Additionally, this information can be replaced by an ordering of the APs by signal
strength, eliminating the need for absolute RSSI values. Next, channel
information is not required, since infrastructure has the complete view
of the channel assignments of all APs at any instant. Finally, \wifi{}
connection information is only useful in identifying the association choice from
the scan results in the spatial planning case study. If such information can be
annotated in the scan results before data uploading, \wifi{} connection
information is not required either. For example, device can identify the scans
happened just before a \wifi{} connection event, and mark the corresponding
BSSID as chosen AP in the scan result.
To summarize, only the BSSID information is necessary for the infrastructure to
identify the access points. Other potentially sensitive information can either
be stripped off (e.g., device id, timestamp, channel), or properly anonymized
(e.g., RSSI).
\subsection{Incentive}
\label{subsec:incentive}
We next discuss incentives for user to participate data collection. First, as we
showed earlier in Section~\ref{sec:scan}, smartphones already perform \wifi{}
scans aggressively, thus the natural scan rate already provides a stream of
network measurements with sufficient temporal granularity for monitoring
purpose. By only passively harvesting the scan results, little performance
overhead is incurred in the process. And further steps can be taken to reduce
the energy consumption (e.g., only upload data when charging) and possibility
metered cellular data usage (e.g., only upload through \wifi{} networks).
Additionally, user privacy can be maintained using the anonymization techniques
we discussed in Section~\ref{subsec:privacy}.
Then we look into incentives that encourage user for sharing the data. Note that
in enterprise networks, such data collection consent can be incorporated as part
of the authentication process. For instance, users may be required to install
the data collection app when connecting to enterprise network, and the
installation can then allow the user's other device to connect to the network.
For public \wifi{} service providers such as Boingo~\cite{boingo}, extra Quality
of Service (QoS) or plan discount can be offered to incentivize participation in
data collection.
In conclusion, the measurement overhead can be significantly reduced by passive
data collection and asynchronous delay tolerant data uploading. And effective
incentive mechanisms can be developed to further encourage measurement
participation.
\subsection{Device Heterogeneity}
\label{subsec:heterogeneity}
In the \ubscan{} dataset that is mostly analyzed throughout this paper, all scan
results are collected from devices with the same model (Nexus 5). We now reflect
on whether this hardware homogeneity is necessary, and what the impact of device
heterogeneity would be on each of the case studies.
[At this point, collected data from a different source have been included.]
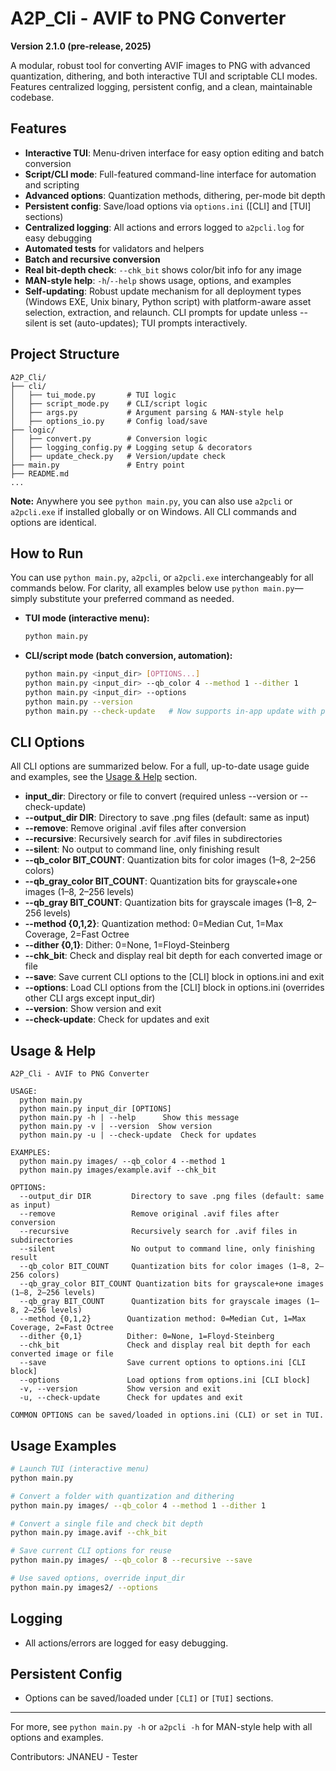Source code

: # A2P_Cli - AVIF to PNG Converter

**Version 2.1.0 (pre-release, 2025)**

A modular, robust tool for converting AVIF images to PNG with advanced quantization, dithering, and both interactive TUI and scriptable CLI modes. Features centralized logging, persistent config, and a clean, maintainable codebase.

## Features
- **Interactive TUI**: Menu-driven interface for easy option editing and batch conversion
- **Script/CLI mode**: Full-featured command-line interface for automation and scripting
- **Advanced options**: Quantization methods, dithering, per-mode bit depth
- **Persistent config**: Save/load options via `options.ini` ([CLI] and [TUI] sections)
- **Centralized logging**: All actions and errors logged to `a2pcli.log` for easy debugging
- **Automated tests** for validators and helpers
- **Batch and recursive conversion**
- **Real bit-depth check**: `--chk_bit` shows color/bit info for any image
- **MAN-style help**: `-h`/`--help` shows usage, options, and examples
- **Self-updating**: Robust update mechanism for all deployment types (Windows EXE, Unix binary, Python script) with platform-aware asset selection, extraction, and relaunch. CLI prompts for update unless --silent is set (auto-updates); TUI prompts interactively.

## Project Structure
```
A2P_Cli/
├── cli/
│   ├── tui_mode.py       # TUI logic
│   ├── script_mode.py    # CLI/script logic
│   ├── args.py           # Argument parsing & MAN-style help
│   ├── options_io.py     # Config load/save
├── logic/
│   ├── convert.py        # Conversion logic
│   ├── logging_config.py # Logging setup & decorators
│   ├── update_check.py   # Version/update check
├── main.py               # Entry point
├── README.md
...
```

**Note:** Anywhere you see `python main.py`, you can also use `a2pcli` or `a2pcli.exe` if installed globally or on Windows. All CLI commands and options are identical.

## How to Run

You can use `python main.py`, `a2pcli`, or `a2pcli.exe` interchangeably for all commands below. For clarity, all examples below use `python main.py`—simply substitute your preferred command as needed.

- **TUI mode (interactive menu):**
  ```sh
  python main.py
  ```
- **CLI/script mode (batch conversion, automation):**
  ```sh
  python main.py <input_dir> [OPTIONS...]
  python main.py <input_dir> --qb_color 4 --method 1 --dither 1
  python main.py <input_dir> --options
  python main.py --version
  python main.py --check-update   # Now supports in-app update with prompt/auto-update
  ```

## CLI Options

All CLI options are summarized below. For a full, up-to-date usage guide and examples, see the [Usage & Help](#usage--help) section.

- **input_dir**: Directory or file to convert (required unless --version or --check-update)
- **--output_dir DIR**: Directory to save .png files (default: same as input)
- **--remove**: Remove original .avif files after conversion
- **--recursive**: Recursively search for .avif files in subdirectories
- **--silent**: No output to command line, only finishing result
- **--qb_color BIT_COUNT**: Quantization bits for color images (1–8, 2–256 colors)
- **--qb_gray_color BIT_COUNT**: Quantization bits for grayscale+one images (1–8, 2–256 levels)
- **--qb_gray BIT_COUNT**: Quantization bits for grayscale images (1–8, 2–256 levels)
- **--method {0,1,2}**: Quantization method: 0=Median Cut, 1=Max Coverage, 2=Fast Octree
- **--dither {0,1}**: Dither: 0=None, 1=Floyd-Steinberg
- **--chk_bit**: Check and display real bit depth for each converted image or file
- **--save**: Save current CLI options to the [CLI] block in options.ini and exit
- **--options**: Load CLI options from the [CLI] block in options.ini (overrides other CLI args except input_dir)
- **--version**: Show version and exit
- **--check-update**: Check for updates and exit

## Usage & Help

```
A2P_Cli - AVIF to PNG Converter

USAGE:
  python main.py
  python main.py input_dir [OPTIONS]
  python main.py -h | --help      Show this message
  python main.py -v | --version  Show version
  python main.py -u | --check-update  Check for updates

EXAMPLES:
  python main.py images/ --qb_color 4 --method 1
  python main.py images/example.avif --chk_bit

OPTIONS:
  --output_dir DIR         Directory to save .png files (default: same as input)
  --remove                 Remove original .avif files after conversion
  --recursive              Recursively search for .avif files in subdirectories
  --silent                 No output to command line, only finishing result
  --qb_color BIT_COUNT     Quantization bits for color images (1–8, 2–256 colors)
  --qb_gray_color BIT_COUNT Quantization bits for grayscale+one images (1–8, 2–256 levels)
  --qb_gray BIT_COUNT      Quantization bits for grayscale images (1–8, 2–256 levels)
  --method {0,1,2}        Quantization method: 0=Median Cut, 1=Max Coverage, 2=Fast Octree
  --dither {0,1}          Dither: 0=None, 1=Floyd-Steinberg
  --chk_bit               Check and display real bit depth for each converted image or file
  --save                  Save current options to options.ini [CLI block]
  --options               Load options from options.ini [CLI block]
  -v, --version           Show version and exit
  -u, --check-update      Check for updates and exit

COMMON OPTIONS can be saved/loaded in options.ini (CLI) or set in TUI.
```

## Usage Examples

```sh
# Launch TUI (interactive menu)
python main.py

# Convert a folder with quantization and dithering
python main.py images/ --qb_color 4 --method 1 --dither 1

# Convert a single file and check bit depth
python main.py image.avif --chk_bit

# Save current CLI options for reuse
python main.py images/ --qb_color 8 --recursive --save

# Use saved options, override input_dir
python main.py images2/ --options
```

## Logging
- All actions/errors are logged for easy debugging.

## Persistent Config
- Options can be saved/loaded under `[CLI]` or `[TUI]` sections.

---

For more, see `python main.py -h` or `a2pcli -h` for MAN-style help with all options and examples.

Contributors:
JNANEU - Tester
\wifi{} chipsets and drivers from various manufacturers may have different
polices on the rate of scanning. Yet as we shown earlier in
Section~\ref{sec:scan}, most wireless devices from different vendors all perform
\wifi{} scans quite aggressively. Therefore, the device heterogeneity shall
have negligible impact on the temporal resolution of the measurements.
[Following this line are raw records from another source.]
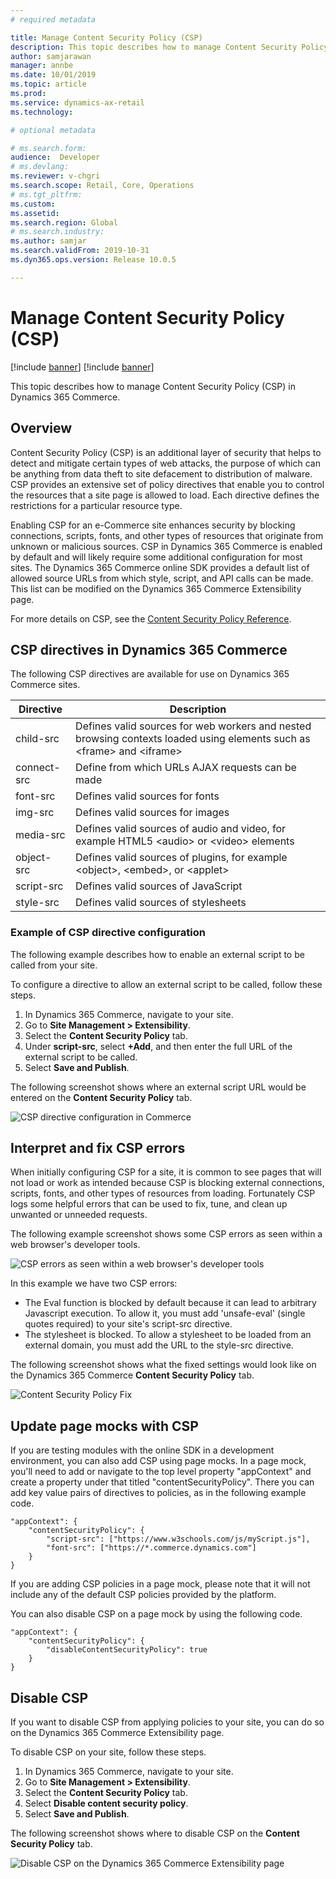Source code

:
 ```yaml
---
# required metadata

title: Manage Content Security Policy (CSP)
description: This topic describes how to manage Content Security Policy (CSP) in Dynamics 365 Commerce.
author: samjarawan
manager: annbe
ms.date: 10/01/2019
ms.topic: article
ms.prod: 
ms.service: dynamics-ax-retail
ms.technology: 

# optional metadata

# ms.search.form: 
audience:  Developer
# ms.devlang: 
ms.reviewer: v-chgri
ms.search.scope: Retail, Core, Operations
# ms.tgt_pltfrm: 
ms.custom: 
ms.assetid: 
ms.search.region: Global
# ms.search.industry: 
ms.author: samjar
ms.search.validFrom: 2019-10-31
ms.dyn365.ops.version: Release 10.0.5

---
```

# Manage Content Security Policy (CSP)

[!include [banner](../includes/preview-banner.md)]
[!include [banner](../includes/banner.md)]

This topic describes how to manage Content Security Policy (CSP) in Dynamics 365 Commerce.

## Overview

Content Security Policy (CSP) is an additional layer of security that helps to detect and mitigate certain types of web attacks, the purpose of which can be anything from data theft to site defacement to distribution of malware. CSP provides an extensive set of policy directives that enable you to control the resources that a site page is allowed to load. Each directive defines the restrictions for a particular resource type.

Enabling CSP for an e-Commerce site enhances security by blocking connections, scripts, fonts, and other types of resources that originate from unknown or malicious sources. CSP in Dynamics 365 Commerce is enabled by default and will likely require some additional configuration for most sites. The Dynamics 365 Commerce online SDK provides a default list of allowed source URLs from which style, script, and API calls can be made. This list can be modified on the Dynamics 365 Commerce Extensibility page.

For more details on CSP, see the [Content Security Policy Reference](https://content-security-policy.com/).

## CSP directives in Dynamics 365 Commerce

The following CSP directives are available for use on Dynamics 365 Commerce sites.

Directive | Description
--- | ---
child-src | Defines valid sources for web workers and nested browsing contexts loaded using elements such as &lt;frame&gt; and &lt;iframe&gt;
connect-src | Define from which URLs AJAX requests can be made
font-src | Defines valid sources for fonts
img-src | Defines valid sources for images
media-src | Defines valid sources of audio and video, for example HTML5 &lt;audio&gt; or &lt;video&gt; elements
object-src | Defines valid sources of plugins, for example &lt;object&gt;, &lt;embed&gt;, or &lt;applet&gt;
script-src | Defines valid sources of JavaScript
style-src | Defines valid sources of stylesheets

### Example of CSP directive configuration

The following example describes how to enable an external script to be called from your site.

To configure a directive to allow an external script to be called, follow these steps.

1. In Dynamics 365 Commerce, navigate to your site.
1. Go to **Site Management \> Extensibility**.
1. Select the **Content Security Policy** tab.
1. Under **script-src**, select **+Add**, and then enter the full URL of the external script to be called.
1. Select **Save and Publish**.

The following screenshot shows where an external script URL would be entered on the **Content Security Policy** tab.

![CSP directive configuration in Commerce](media/content-security-policy.png)

## Interpret and fix CSP errors

When initially configuring CSP for a site, it is common to see pages that will not load or work as intended because CSP is blocking external connections, scripts, fonts, and other types of resources from loading. Fortunately CSP logs some helpful errors that can be used to fix, tune, and clean up unwanted or unneeded requests.

The following example screenshot shows some CSP errors as seen within a web browser's developer tools.

![CSP errors as seen within a web browser's developer tools](media/content-security-policy-errors.png)

In this example we have two CSP errors:

- The Eval function is blocked by default because it can lead to arbitrary Javascript execution. To allow it, you must add 'unsafe-eval' (single quotes required) to your site's script-src directive.
- The stylesheet is blocked. To allow a stylesheet to be loaded from an external domain, you must add the URL to the style-src directive.

The following screenshot shows what the fixed settings would look like on the Dynamics 365 Commerce **Content Security Policy** tab.

![Content Security Policy Fix](media/content-security-policy-fixed.png)

## Update page mocks with CSP

If you are testing modules with the online SDK in a development environment, you can also add CSP using page mocks. In a page mock, you'll need to add or navigate to the top level property "appContext" and create a property under that titled "contentSecurityPolicy".
There you can add key value pairs of directives to policies, as in the following example code.

```
"appContext": {
	"contentSecurityPolicy": {
		"script-src": ["https://www.w3schools.com/js/myScript.js"],
		"font-src": ["https://*.commerce.dynamics.com"]
	}
}
```

If you are adding CSP policies in a page mock, please note that it will not include any of the default CSP policies provided by the platform. 

You can also disable CSP on a page mock by using the following code.

```
"appContext": {
	"contentSecurityPolicy": {
		"disableContentSecurityPolicy": true
	}
}
```

## Disable CSP

If you want to disable CSP from applying policies to your site, you can do so on the Dynamics 365 Commerce Extensibility page. 

To disable CSP on your site, follow these steps.

1. In Dynamics 365 Commerce, navigate to your site.
1. Go to **Site Management \> Extensibility**.
1. Select the **Content Security Policy** tab.
1. Select **Disable content security policy**.
1. Select **Save and Publish**.

The following screenshot shows where to disable CSP on the **Content Security Policy** tab.

![Disable CSP on the Dynamics 365 Commerce Extensibility page](media/content-security-policy-disable.png)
On other hand, \wifi{} chipsets do have various RF characteristics, such as
carrier sensing range or antenna sensitivity. For instance, when building
client-perceived conflict graph (\S\ref{subsec:channel}), a more sensitive
device may reveal more conflict edges than those less sensitive ones. And
similarity, devices with different sensitivity levels may disagree on the
offending set of same RAP (\S\ref{subsec:rogue}).
To tolerate such device diversities, the measurement processing logic can either
be aggressive by adopting the superset of observations from different devices, or
be conservative and only consider common conflicts reported by most of the
devices. Additionally, note that relative ordering of the APs by signal strength
is usually consistent for each device, therefore the device heterogeneity has
minimal impact on the spatial planning case study, where only the relative
ordering of the APs instead of the absolute RSSI values is utilized.